For those not familiar with the design and build processes, there is a structure used when safety analyses identify issues with a design.  The structure, known as the system safety order of precedence, states that when a hazard is identified during the design process, the preferred option is to revise the design to eliminate the risk.  If this can’t be done, the risk should be reduced by selecting the least risky option, or by designing in redundancies or fail-safe features that reduce the probability the risk will occur.  When this does not eliminate the risk, barriers or controls designed to reduce the spread or escalation of the risk are included, and periodic checks are included in operating instructions to ensure these features are working effectively.  If design or safety devices cannot be counted on (or are considered impractical) to effectively reduce a risk, warning signals, placards, training, and routine and emergency procedures are implemented to counter the shortcomings of a design.  Thus, the adaptability of front line operators becomes the key design feature counted on to prevent disaster.  Usually this strategy is successful, but in some cases it is not.  And when a front-line operator (or a team of front-line operators) cannot adapt at the pace required to fill gaps in engineering or design imagination, a program manager’s budget, or an operational schedule, they, and not the underlying design or operating processes, are blamed for the accident.  So I sat, grateful that someone else had said out loud the thought I had been pondering for the last few years.
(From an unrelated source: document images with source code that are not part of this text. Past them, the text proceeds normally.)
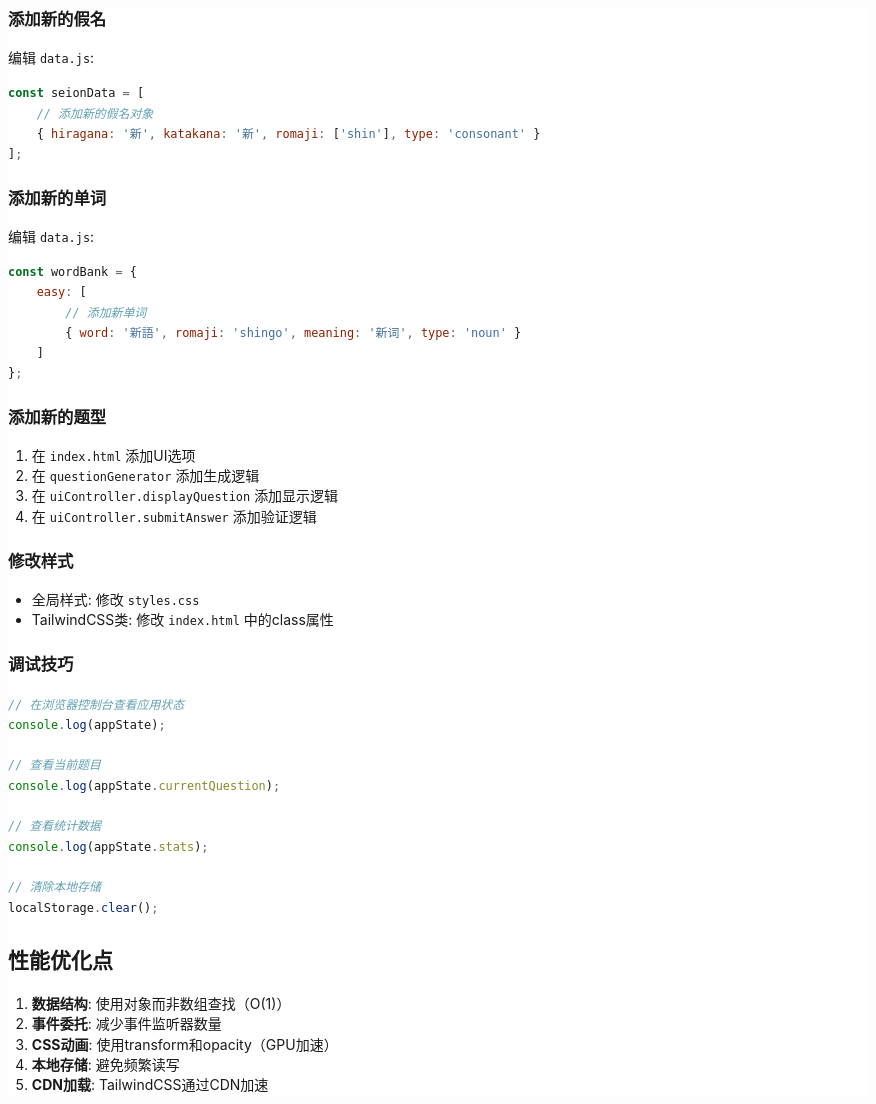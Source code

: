 ### 添加新的假名
编辑 `data.js`:
```javascript
const seionData = [
    // 添加新的假名对象
    { hiragana: '新', katakana: '新', romaji: ['shin'], type: 'consonant' }
];
```

### 添加新的单词
编辑 `data.js`:
```javascript
const wordBank = {
    easy: [
        // 添加新单词
        { word: '新語', romaji: 'shingo', meaning: '新词', type: 'noun' }
    ]
};
```

### 添加新的题型
1. 在 `index.html` 添加UI选项
2. 在 `questionGenerator` 添加生成逻辑
3. 在 `uiController.displayQuestion` 添加显示逻辑
4. 在 `uiController.submitAnswer` 添加验证逻辑

### 修改样式
- 全局样式: 修改 `styles.css`
- TailwindCSS类: 修改 `index.html` 中的class属性

### 调试技巧
```javascript
// 在浏览器控制台查看应用状态
console.log(appState);

// 查看当前题目
console.log(appState.currentQuestion);

// 查看统计数据
console.log(appState.stats);

// 清除本地存储
localStorage.clear();
```

## 性能优化点

1. **数据结构**: 使用对象而非数组查找（O(1)）
2. **事件委托**: 减少事件监听器数量
3. **CSS动画**: 使用transform和opacity（GPU加速）
4. **本地存储**: 避免频繁读写
5. **CDN加载**: TailwindCSS通过CDN加速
Unfortunately, there were no quick and easy answers.  We spoke of adding buffers to increase flexibility, the efficiency versus thoroughness trade off, and the notion of optimizing a system for recovery.  We drifted back to problem domains, and considered the perspective of solution domains.  Someone brought up that to solve these questions, or have the opportunity to solve these questions, we would need to increase the credibility of resilience engineering as a field.  And then our time was up, and the symposium over.  With a promise to meet again, we broke for lunch in the courtyard one last time.